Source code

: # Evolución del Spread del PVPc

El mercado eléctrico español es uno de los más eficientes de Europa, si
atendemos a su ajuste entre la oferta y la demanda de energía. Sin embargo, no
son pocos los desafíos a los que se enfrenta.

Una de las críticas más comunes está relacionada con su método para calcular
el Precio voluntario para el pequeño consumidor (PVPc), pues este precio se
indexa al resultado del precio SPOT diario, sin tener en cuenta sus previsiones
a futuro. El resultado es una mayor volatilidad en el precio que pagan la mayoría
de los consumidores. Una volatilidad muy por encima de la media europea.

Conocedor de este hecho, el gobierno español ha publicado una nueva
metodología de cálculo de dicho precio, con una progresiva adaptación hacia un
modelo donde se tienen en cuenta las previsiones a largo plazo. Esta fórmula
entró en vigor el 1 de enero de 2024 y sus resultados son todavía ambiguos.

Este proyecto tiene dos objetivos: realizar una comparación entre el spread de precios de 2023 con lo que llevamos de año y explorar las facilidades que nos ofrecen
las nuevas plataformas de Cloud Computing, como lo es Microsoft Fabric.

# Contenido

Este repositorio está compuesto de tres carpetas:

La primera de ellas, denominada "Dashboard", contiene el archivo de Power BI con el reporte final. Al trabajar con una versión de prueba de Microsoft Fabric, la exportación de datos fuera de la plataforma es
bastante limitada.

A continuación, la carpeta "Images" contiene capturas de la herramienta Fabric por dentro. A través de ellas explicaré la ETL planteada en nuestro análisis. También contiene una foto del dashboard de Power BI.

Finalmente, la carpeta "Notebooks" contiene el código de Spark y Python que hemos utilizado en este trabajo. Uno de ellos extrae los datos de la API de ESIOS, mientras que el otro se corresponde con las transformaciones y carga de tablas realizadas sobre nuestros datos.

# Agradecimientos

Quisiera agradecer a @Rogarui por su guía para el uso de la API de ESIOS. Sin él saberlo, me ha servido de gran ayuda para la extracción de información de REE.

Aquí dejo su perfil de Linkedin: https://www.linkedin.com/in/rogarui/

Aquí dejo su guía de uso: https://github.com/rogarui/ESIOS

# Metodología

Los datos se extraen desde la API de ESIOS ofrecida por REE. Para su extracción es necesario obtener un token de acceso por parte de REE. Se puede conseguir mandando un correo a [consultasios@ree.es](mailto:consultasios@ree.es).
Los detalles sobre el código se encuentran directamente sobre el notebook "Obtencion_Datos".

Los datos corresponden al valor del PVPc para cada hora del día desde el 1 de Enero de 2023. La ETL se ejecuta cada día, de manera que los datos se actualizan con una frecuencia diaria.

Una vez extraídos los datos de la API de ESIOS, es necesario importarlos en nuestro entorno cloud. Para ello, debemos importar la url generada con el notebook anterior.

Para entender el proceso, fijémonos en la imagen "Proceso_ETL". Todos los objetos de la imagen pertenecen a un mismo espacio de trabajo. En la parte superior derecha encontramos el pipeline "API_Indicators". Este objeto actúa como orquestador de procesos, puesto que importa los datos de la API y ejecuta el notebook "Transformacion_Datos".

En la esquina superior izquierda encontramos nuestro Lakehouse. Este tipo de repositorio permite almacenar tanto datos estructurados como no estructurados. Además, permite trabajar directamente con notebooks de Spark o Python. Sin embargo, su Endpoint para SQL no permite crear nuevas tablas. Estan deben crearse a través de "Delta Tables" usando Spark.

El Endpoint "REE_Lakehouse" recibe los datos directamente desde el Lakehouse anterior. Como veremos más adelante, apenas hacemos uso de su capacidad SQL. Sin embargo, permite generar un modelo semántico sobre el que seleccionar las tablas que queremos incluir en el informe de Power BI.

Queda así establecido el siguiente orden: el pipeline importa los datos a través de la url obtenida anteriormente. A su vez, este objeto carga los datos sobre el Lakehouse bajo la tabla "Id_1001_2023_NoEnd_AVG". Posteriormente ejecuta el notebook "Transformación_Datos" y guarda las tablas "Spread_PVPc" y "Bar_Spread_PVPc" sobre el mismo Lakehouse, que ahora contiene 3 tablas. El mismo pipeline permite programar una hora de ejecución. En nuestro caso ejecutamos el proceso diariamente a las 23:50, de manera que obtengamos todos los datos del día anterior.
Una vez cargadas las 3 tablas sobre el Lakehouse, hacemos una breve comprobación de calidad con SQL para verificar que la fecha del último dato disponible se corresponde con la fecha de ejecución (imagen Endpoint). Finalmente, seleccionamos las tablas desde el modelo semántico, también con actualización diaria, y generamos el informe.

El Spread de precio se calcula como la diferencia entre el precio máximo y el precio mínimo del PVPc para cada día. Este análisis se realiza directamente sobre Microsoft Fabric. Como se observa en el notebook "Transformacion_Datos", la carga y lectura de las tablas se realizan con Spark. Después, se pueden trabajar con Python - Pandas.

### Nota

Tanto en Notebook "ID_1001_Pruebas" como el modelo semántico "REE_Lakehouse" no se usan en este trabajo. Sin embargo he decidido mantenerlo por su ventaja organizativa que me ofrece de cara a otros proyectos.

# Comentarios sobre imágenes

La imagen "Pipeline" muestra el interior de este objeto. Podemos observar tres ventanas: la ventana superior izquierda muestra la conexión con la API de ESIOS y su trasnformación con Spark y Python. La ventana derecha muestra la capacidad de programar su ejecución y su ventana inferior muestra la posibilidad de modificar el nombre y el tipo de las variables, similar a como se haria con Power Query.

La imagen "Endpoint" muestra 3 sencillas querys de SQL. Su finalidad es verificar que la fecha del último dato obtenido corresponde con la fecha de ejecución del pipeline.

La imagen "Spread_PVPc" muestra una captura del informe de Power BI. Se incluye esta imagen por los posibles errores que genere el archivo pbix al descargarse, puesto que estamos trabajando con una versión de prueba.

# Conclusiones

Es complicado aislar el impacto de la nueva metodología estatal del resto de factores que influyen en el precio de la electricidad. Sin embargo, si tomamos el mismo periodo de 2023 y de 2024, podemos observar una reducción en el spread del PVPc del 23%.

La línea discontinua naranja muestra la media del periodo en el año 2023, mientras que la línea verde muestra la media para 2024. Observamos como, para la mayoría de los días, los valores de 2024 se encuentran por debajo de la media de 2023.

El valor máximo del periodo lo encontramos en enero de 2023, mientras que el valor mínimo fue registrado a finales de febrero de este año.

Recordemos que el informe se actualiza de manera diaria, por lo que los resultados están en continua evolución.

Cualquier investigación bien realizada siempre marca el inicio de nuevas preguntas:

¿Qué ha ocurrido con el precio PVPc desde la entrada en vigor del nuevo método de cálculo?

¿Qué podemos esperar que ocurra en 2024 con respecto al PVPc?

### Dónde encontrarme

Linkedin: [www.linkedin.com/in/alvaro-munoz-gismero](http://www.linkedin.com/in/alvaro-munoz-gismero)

------------------------------------------------

TRY IT ▸ Go through the records and tally the lines that include "resultados". Write only the number.

TASK RESPONSE ▸ 2